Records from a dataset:

+++++

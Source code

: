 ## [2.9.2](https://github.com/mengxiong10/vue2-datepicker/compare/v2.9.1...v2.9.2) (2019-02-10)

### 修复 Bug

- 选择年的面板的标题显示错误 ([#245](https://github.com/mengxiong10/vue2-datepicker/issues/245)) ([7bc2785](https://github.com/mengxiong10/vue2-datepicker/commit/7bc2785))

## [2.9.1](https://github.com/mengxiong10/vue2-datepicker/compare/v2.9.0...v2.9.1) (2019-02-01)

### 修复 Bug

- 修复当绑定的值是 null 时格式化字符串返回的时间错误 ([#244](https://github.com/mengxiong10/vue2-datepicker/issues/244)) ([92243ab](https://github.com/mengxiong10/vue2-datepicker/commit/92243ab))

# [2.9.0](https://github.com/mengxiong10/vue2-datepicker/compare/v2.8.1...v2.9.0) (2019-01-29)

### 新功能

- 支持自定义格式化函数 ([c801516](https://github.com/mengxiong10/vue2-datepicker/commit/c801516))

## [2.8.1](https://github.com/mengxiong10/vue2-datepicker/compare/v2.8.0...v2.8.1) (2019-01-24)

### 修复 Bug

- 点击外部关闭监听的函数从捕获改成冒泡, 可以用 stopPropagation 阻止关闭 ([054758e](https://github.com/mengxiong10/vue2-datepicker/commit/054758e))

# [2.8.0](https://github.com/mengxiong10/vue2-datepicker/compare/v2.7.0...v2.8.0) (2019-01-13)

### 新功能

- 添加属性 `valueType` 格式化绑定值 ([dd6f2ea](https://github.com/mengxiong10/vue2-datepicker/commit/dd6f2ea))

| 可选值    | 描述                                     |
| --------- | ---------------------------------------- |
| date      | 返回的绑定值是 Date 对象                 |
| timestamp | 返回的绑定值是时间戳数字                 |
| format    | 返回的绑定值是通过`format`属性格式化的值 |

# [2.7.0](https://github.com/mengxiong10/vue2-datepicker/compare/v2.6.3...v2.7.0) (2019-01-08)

+++++

* WORK TASK
Starting with the line that contains "timestamp | 返回的绑定值是时间戳数字", print every line through the end of the entries above exactly as written, both boundary lines included, and nothing else.

* RESULT OF THIS TASK
| timestamp | 返回的绑定值是时间戳数字                 |
| format    | 返回的绑定值是通过`format`属性格式化的值 |

# [2.7.0](https://github.com/mengxiong10/vue2-datepicker/compare/v2.6.3...v2.7.0) (2019-01-08)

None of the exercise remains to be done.